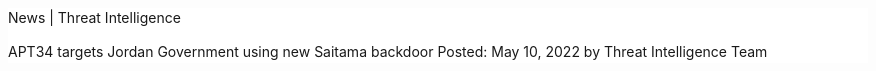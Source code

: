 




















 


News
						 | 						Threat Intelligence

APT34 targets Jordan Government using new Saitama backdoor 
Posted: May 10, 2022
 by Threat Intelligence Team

● YOUR GOAL: Wherever a line in the data above holds the word "Threat", copy that line.

● REPLY TO THE TASK:
						 | 						Threat Intelligence
 by Threat Intelligence Team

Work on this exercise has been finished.